How Does Your Garden Grow?

Marigolds and tomatoes make a beautiful and a famous couple.

Spring vegetable gardening means delicious homegrown food for you… and for backyard pests.

Be prepared: if you plant it, they will come. Slugs, ants, aphids, caterpillars, spiders, mites, they don’t even wait for tomatoes to ripen before they sink their teeth in for a fresh meal.

It’s hard to grow food without inviting insects but there are tricks that don’t require toxic pesticides or giving your plants a daily nitpick.

Start your garden off on the right foot and you may not lose much of your crop to insects this year.

Companion plants

Ever had a partner that was perfect and complemented your life in every way possible?  One of those “you complete me” relationships?  Of course not, because that only happens in the movies. But you’ll be amazed to learn just how many plants have a soilmate in real life.

Tomatoes and marigolds are one famous couple. The flower and its roots deter worms and pests that can render the tomato fruit unfit for even the cheapest bottle of ketchup.

Aliums which includes onions, garlic, leeks and chives have odors that repel aphids and beetles like spaghetti aglio e olio repels a vampire.

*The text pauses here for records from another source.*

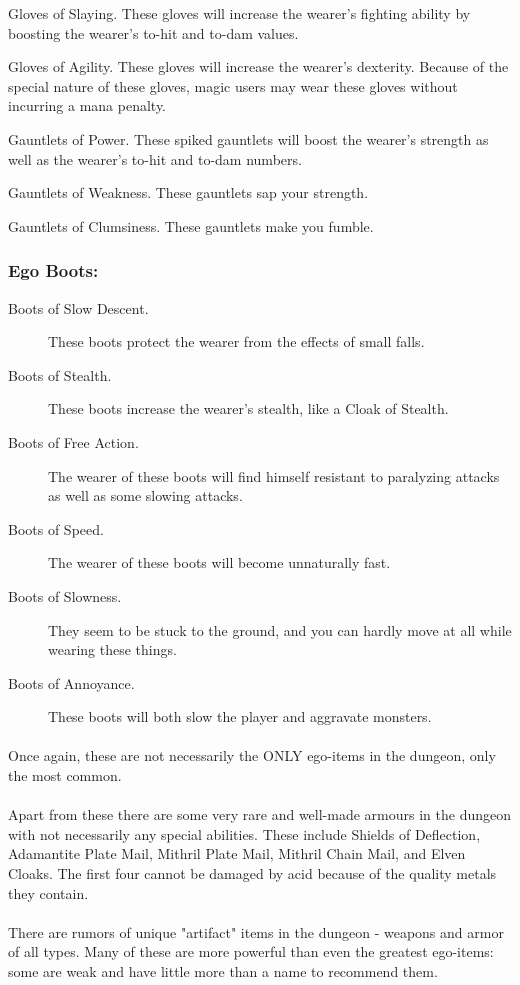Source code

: Gloves of Slaying.
     These gloves will increase the wearer's fighting ability by boosting
     the wearer's to-hit and to-dam values.

Gloves of Agility.
     These gloves will increase the wearer's dexterity. Because of the
     special nature of these gloves, magic users may wear these gloves
     without incurring a mana penalty.

Gauntlets of Power.
     These spiked gauntlets will boost the wearer's strength as well as the
     wearer's to-hit and to-dam numbers.

Gauntlets of Weakness.
     These gauntlets sap your strength.

Gauntlets of Clumsiness.
     These gauntlets make you fumble.

\subsubsection{Ego Boots:}
\begin{description}
\item[Boots of Slow Descent.] These boots protect the wearer from the
effects of small falls.

\item[Boots of Stealth.] These boots increase the wearer's stealth, like
a Cloak of Stealth.

\item[Boots of Free Action.] The wearer of these boots will find himself
resistant to paralyzing attacks as well as some slowing attacks.

\item[Boots of Speed.] The wearer of these boots will become unnaturally
fast.

\item[Boots of Slowness.] They seem to be stuck to the ground, and you
can hardly move at all while wearing these things.

\item[Boots of Annoyance.] These boots will both slow the player and
aggravate monsters.
\end{description}

\paragraph{}Once again, these are not necessarily the ONLY ego-items in the dungeon,
only the most common.

\paragraph{}Apart from these there are some very rare and well-made armours in the
dungeon with not necessarily any special abilities. These include Shields of
Deflection, Adamantite Plate Mail, Mithril Plate Mail, Mithril Chain Mail,
and Elven Cloaks. The first four cannot be damaged by acid because of the
quality metals they contain.

\paragraph{}There are rumors of unique "artifact" items in the dungeon - weapons and
armor of all types. Many of these are more powerful than even the greatest
ego-items: some are weak and have little more than a name to recommend them. 


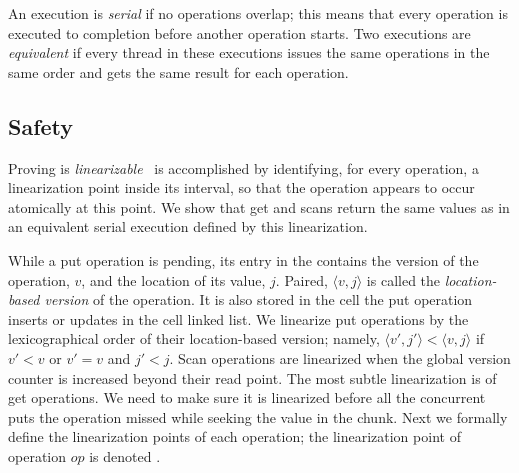 An execution is \emph{serial} if no operations overlap; this means that every operation is
executed to completion before another operation starts.
Two executions are \emph{equivalent} if every thread in these executions issues the same
operations in the same order and gets the same result for each operation.


\subsection{Safety}
Proving {\kiwi} is \emph{linearizable}~\cite{HerlihyW1990} %
is accomplished by identifying, for every operation, a linearization point inside its interval, so that the operation appears to occur atomically at this point. %
We show that get and scans return the same values as in an equivalent serial execution defined by this linearization.

While a put operation is pending, its entry in the  contains the version of the operation, $v$, and the location of its value, $j$. Paired, $\langle v, j\rangle$ is called the \emph{location-based version} of the operation. It is also stored in the cell the put operation inserts or updates in the cell linked list.
We linearize put operations by the lexicographical order of their location-based version; namely, $\langle v', j'\rangle < \langle v, j\rangle$ if $v'<v$ or $v'=v$ and $j'<j$. Scan operations are linearized when the global version counter is increased beyond their read point. The most subtle linearization is of get operations. We need to make sure it is linearized before all the concurrent puts the operation missed while seeking the value in the chunk. Next we formally define the linearization points of each operation; the linearization point of operation $op$ is denoted .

Plant them in the same bed with Brassicas like cabbage, bok choy and broccoli to keep the leaves from being gnawed.

Then there are trap crops like clover and chervil.  These plants are the ultimate take-a-bullet-for-you romantic. They attract pests and, thus, sacrifice themselves to save the main crop from decimation.

Plants don’t use Tinder, but rather a “Companion Planting Chart” (an easy Google search).  Based on intimate scientific facts like “how deep do your roots grow” or “will you leave all your nitrogen to me when you die,” these charts make it easy to set-up plants with each other. Gone are the days of blind dating and awkward rejections once they’ve gone to a raised bed together.

Last call for slugs

Slugs can destroy a garden almost overnight. They eat several times their own body weight in a single day.  Even the parts of the plant not eaten are often left with an unpalatable slimy trail. You can buy all sorts of toxic traps at the hardware store, but why not make your own deathtraps?

Slugs are attracted to fermented yeast, so they’ll climb over hill and over dale for a sip of brewski.  Set a beer trap out at night and you’ll have drunk, dead slugs come sunrise.

To set the trap: pour any malted beverage into a shallow container or plastic cup, then tip it slightly so the soil and the edge of the container are almost even. The beer should be within in an inch or so of the top.  Slugs go in for a nightcap and don’t come out.

Beneficial bugs

Ladybugs. Your kids love them because they’re adorable, and your plants will thank you for getting all the aphids off their backs. Ladybugs are carnivorous and love to eat bugs that eat leaves. This means the more food in ladybug bellies, the less holes in your lettuce.

Vegetables gardens thrive with ladybugs, and the great thing is that you can buy them!  (Then pray they don’t all fly away.) Create a hospitable environment and the beneficial insects will make a landing instead of a flyover. Certain herbs like dill, caraway and fennel provide a great runway.

If your garden is still overrun with creatures, and you have to spray, use something that contains only recognizable ingredients like garlic, rosemary or plant oils.  Remember, what you spray on the plant is what you’re eating later.